*** Block opens ***

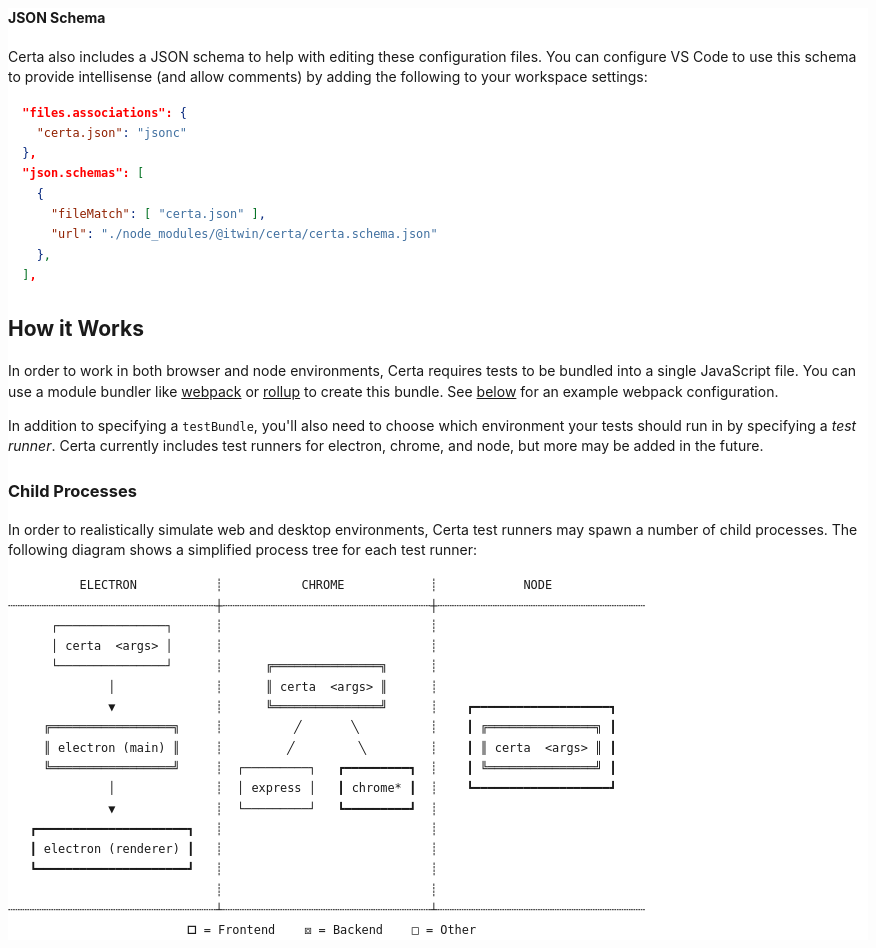#### JSON Schema

Certa also includes a JSON schema to help with editing these configuration files.
You can configure VS Code to use this schema to provide intellisense (and allow comments) by adding the following to your workspace settings:

```json
  "files.associations": {
    "certa.json": "jsonc"
  },
  "json.schemas": [
    {
      "fileMatch": [ "certa.json" ],
      "url": "./node_modules/@itwin/certa/certa.schema.json"
    },
  ],
```

## How it Works

In order to work in both browser and node environments, Certa requires tests to be bundled into a single JavaScript file.
You can use a module bundler like [webpack](https://webpack.js.org/) or [rollup](https://rollupjs.org) to create this bundle.
See [below](#Bundling-Tests) for an example webpack configuration.

In addition to specifying a `testBundle`, you'll also need to choose which environment your tests should run in by specifying a _test runner_.
Certa currently includes test runners for electron, chrome, and node, but more may be added in the future.

### Child Processes

In order to realistically simulate web and desktop environments, Certa test runners may spawn a number of child processes.
The following diagram shows a simplified process tree for each test runner:

```
          ELECTRON           ┊           CHROME            ┊            NODE
┄┄┄┄┄┄┄┄┄┄┄┄┄┄┄┄┄┄┄┄┄┄┄┄┄┄┄┄┄┼┄┄┄┄┄┄┄┄┄┄┄┄┄┄┄┄┄┄┄┄┄┄┄┄┄┄┄┄┄┼┄┄┄┄┄┄┄┄┄┄┄┄┄┄┄┄┄┄┄┄┄┄┄┄┄┄┄┄┄
      ┌───────────────┐      ┊                             ┊
      │ certa  <args> │      ┊                             ┊
      └───────────────┘      ┊      ╔═══════════════╗      ┊
              │              ┊      ║ certa  <args> ║      ┊
              ▼              ┊      ╚═══════════════╝      ┊    ┏━━━━━━━━━━━━━━━━━━━┓
     ╔═════════════════╗     ┊          ╱       ╲          ┊    ┃ ╔═══════════════╗ ┃
     ║ electron (main) ║     ┊         ╱         ╲         ┊    ┃ ║ certa  <args> ║ ┃
     ╚═════════════════╝     ┊  ┌─────────┐   ┏━━━━━━━━━┓  ┊    ┃ ╚═══════════════╝ ┃
              │              ┊  │ express │   ┃ chrome* ┃  ┊    ┗━━━━━━━━━━━━━━━━━━━┛
              ▼              ┊  └─────────┘   ┗━━━━━━━━━┛  ┊
   ┏━━━━━━━━━━━━━━━━━━━━━┓   ┊                             ┊
   ┃ electron (renderer) ┃   ┊                             ┊
   ┗━━━━━━━━━━━━━━━━━━━━━┛   ┊                             ┊
                             ┊                             ┊
┄┄┄┄┄┄┄┄┄┄┄┄┄┄┄┄┄┄┄┄┄┄┄┄┄┄┄┄┄┴┄┄┄┄┄┄┄┄┄┄┄┄┄┄┄┄┄┄┄┄┄┄┄┄┄┄┄┄┄┴┄┄┄┄┄┄┄┄┄┄┄┄┄┄┄┄┄┄┄┄┄┄┄┄┄┄┄┄┄
                         🞑 = Frontend    ⧈ = Backend    □ = Other
```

*** Block closes ***

• PROBLEM TO SOLVE:
Check each line of the listing above. Copy the ones with the word "includes".

• RESPONSE BOX:
Certa also includes a JSON schema to help with editing these configuration files.
Certa currently includes test runners for electron, chrome, and node, but more may be added in the future.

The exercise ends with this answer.